<<<<
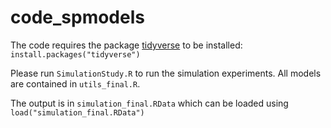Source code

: # code_spmodels

The code requires the package [tidyverse]([https://www.genome.gov/](https://www.tidyverse.org/)) to be installed: `install.packages("tidyverse")`

Please run `SimulationStudy.R` to run the simulation experiments. All models are contained in `utils_final.R`.

The output is in `simulation_final.RData` which can be loaded using `load("simulation_final.RData")`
>>>>
_TASK PROMPT:_ Repeat the data above exactly, but not the pictures.

_ANSWER BOX:_
Source code

: # code_spmodels

The code requires the package [tidyverse]([https://www.genome.gov/](https://www.tidyverse.org/)) to be installed: `install.packages("tidyverse")`

Please run `SimulationStudy.R` to run the simulation experiments. All models are contained in `utils_final.R`.

The output is in `simulation_final.RData` which can be loaded using `load("simulation_final.RData")`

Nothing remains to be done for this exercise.